Phoenix sets pace in national real estate recovery
This article from CBS News discusses the fact that the Phoenix real estate market is serving as a “beacon of hope” for other housing markets that were crushed by the real estate bubble. Much of the success of the Arizona housing market in rebounding so quickly is being credited to the streamlined non-judicial foreclosure process, which has helped the inventory absorption rate.
Here’s the article:
PHOENIX — The Phoenix metro housing market is seeing a rise in home prices and a decline in the number of houses on the market, putting the area ahead of most other U.S. cities on the road to recovery, according to real estate experts.
Economists say the upward trend in the Phoenix area may serve as a beacon of hope for other cities across the nation that suffered when the housing bubble burst.
“The Phoenix market will be a benchmark city to monitor for residents in Las Vegas, the Inland Empire of California and … the Florida market,” said Lawrence Yun, chief economist with the National Association of Realtors.
The median price for Phoenix-area homes in May was about 30 percent higher than it was the same time last year, according to a monthly report released by the W. P. Carey School of Business’s Center for Real Estate Theory and Practice at Arizona State University. The report also shows there are about half as many houses on the market as there were the same time last year.
The Phoenix area market was one of the hardest hit in the nation in terms of distressed properties, but the state’s foreclosure system allows it to work through the backlog more quickly than states in which foreclosures have to go through the judicial process. Banks and mortgage companies have the power in Arizona to foreclose homes without a judge’s approval.
Nevada’s foreclosure system is largely the same. Nasser Daneshvary, director of University of Nevada, Las Vegas’s Lied Institute for Real Estate Studies, said speedy foreclosures are healthy for the market. Too many foreclosures can sink home prices, as happened in both Phoenix and Las Vegas, but Daneshvary said a return to the depths experienced during the housing collapse isn’t likely in either city.
Arizona’s job market, with an unemployment rate that’s down to 8.2 percent from its March 2010 peak of 10.8 percent, is also a factor in real estate improvements.
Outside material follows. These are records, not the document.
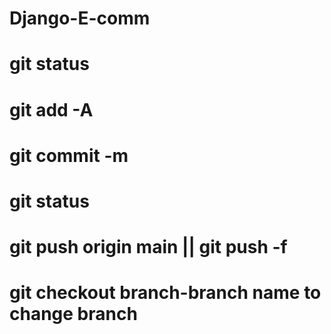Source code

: # Django-E-comm


# git status
# git add -A
# git commit -m 
# git status
# git push origin main || git push -f
# git checkout branch-branch name to change branch
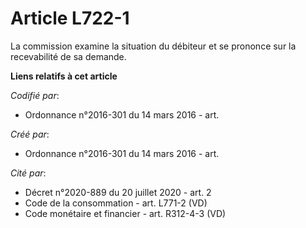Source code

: # Article L722-1

La commission examine la situation du débiteur et se prononce sur la recevabilité de sa demande.

**Liens relatifs à cet article**

_Codifié par_:

  - Ordonnance n°2016-301 du 14 mars 2016 - art.

_Créé par_:

  - Ordonnance n°2016-301 du 14 mars 2016 - art.

_Cité par_:

  - Décret n°2020-889 du 20 juillet 2020 - art. 2
  - Code de la consommation - art. L771-2 (VD)
  - Code monétaire et financier - art. R312-4-3 (VD)
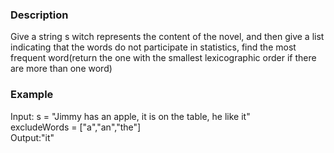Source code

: ### Description
Give a string s witch represents the content of the novel, and then give a list indicating that the words do not participate in statistics, find the most frequent word(return the one with the smallest lexicographic order if there are more than one word)

### Example
Input: s = "Jimmy has an apple, it is on the table, he like it"<br>
excludeWords = ["a","an","the"]<br>
Output:"it"
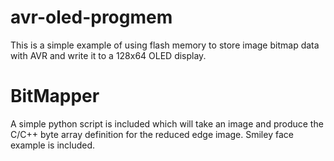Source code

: # avr-oled-progmem
This is a simple example of using flash memory to store image bitmap data with AVR and write it to a 128x64 OLED display.

# BitMapper
A simple python script is included which will take an image and produce the C/C++ byte array definition for the reduced edge image. Smiley face example is included.

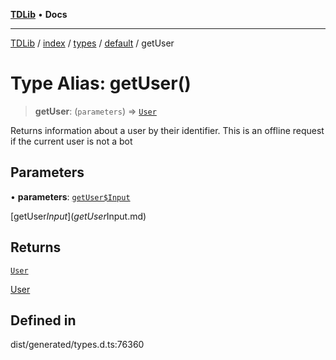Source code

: [**TDLib**](../../../../../../README.md) • **Docs**

***

[TDLib](../../../../../../modules.md) / [index](../../../../../README.md) / [types](../../../README.md) / [default](../README.md) / getUser

# Type Alias: getUser()

> **getUser**: (`parameters`) => [`User`](User-1.md)

Returns information about a user by their identifier. This is an offline request if the current user is not a bot

## Parameters

• **parameters**: [`getUser$Input`](getUser$Input.md)

[getUser$Input](getUser$Input.md)

## Returns

[`User`](User-1.md)

[User](User-1.md)

## Defined in

dist/generated/types.d.ts:76360
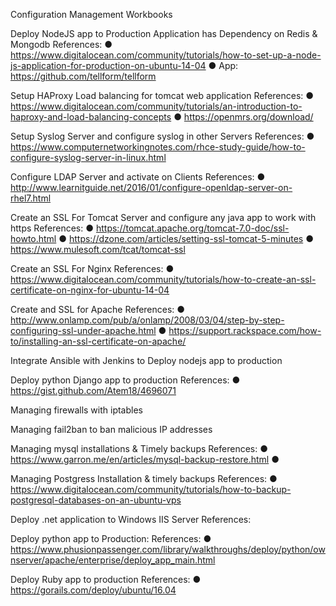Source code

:Configuration Management Workbooks

Deploy NodeJS app to Production Application has Dependency on Redis & Mongodb References: ● https://www.digitalocean.com/community/tutorials/how-to-set-up-a-node-js-application-for-production-on-ubuntu-14-04 ●	App: https://github.com/tellform/tellform

Setup HAProxy Load balancing for tomcat web application References: ● https://www.digitalocean.com/community/tutorials/an-introduction-to-haproxy-and-load-balancing-concepts ● https://openmrs.org/download/

Setup Syslog Server and configure syslog in other Servers References: ● https://www.computernetworkingnotes.com/rhce-study-guide/how-to-configure-syslog-server-in-linux.html

Configure LDAP Server and activate on Clients References: ●	http://www.learnitguide.net/2016/01/configure-openldap-server-on-rhel7.html

Create an SSL For Tomcat Server and configure any java app to work with https References: ● https://tomcat.apache.org/tomcat-7.0-doc/ssl-howto.html ●	https://dzone.com/articles/setting-ssl-tomcat-5-minutes ●	https://www.mulesoft.com/tcat/tomcat-ssl

Create an SSL For Nginx References: ●	https://www.digitalocean.com/community/tutorials/how-to-create-an-ssl-certificate-on-nginx-for-ubuntu-14-04

Create and SSL for Apache References: ●	http://www.onlamp.com/pub/a/onlamp/2008/03/04/step-by-step-configuring-ssl-under-apache.html ●	https://support.rackspace.com/how-to/installing-an-ssl-certificate-on-apache/

Integrate Ansible with Jenkins to Deploy nodejs app to production

Deploy python Django app to production References: ●	https://gist.github.com/Atem18/4696071

Managing firewalls with iptables

Managing fail2ban to ban malicious IP addresses

Managing mysql installations & Timely backups References: ●	https://www.garron.me/en/articles/mysql-backup-restore.html ●

Managing Postgress Installation & timely backups References: ● https://www.digitalocean.com/community/tutorials/how-to-backup-postgresql-databases-on-an-ubuntu-vps

Deploy .net application to Windows IIS Server References:

Deploy python app to Production: References: ● https://www.phusionpassenger.com/library/walkthroughs/deploy/python/ownserver/apache/enterprise/deploy_app_main.html

Deploy Ruby app to production References: ●	https://gorails.com/deploy/ubuntu/16.04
Yun said other areas that have sluggish job markets are likely to see slower real estate recoveries, with fewer people able to buy homes.
Michael Orr, director of the Center for Real Estate Theory and Practice at ASU’s Carey school, said dwindling housing inventory, coupled with prices that are still relatively low, means sellers now hold the power in the Phoenix-area market, and receive multiple offers, many of which come from investors who are looking to buy and rent out houses.
“Now we’ve got too few homes. Everybody’s wishing the investors would go away and stop buying, but the investors are still here buying everything they can with cash, which makes it pretty difficult for ordinary home buyers to compete,” Orr said.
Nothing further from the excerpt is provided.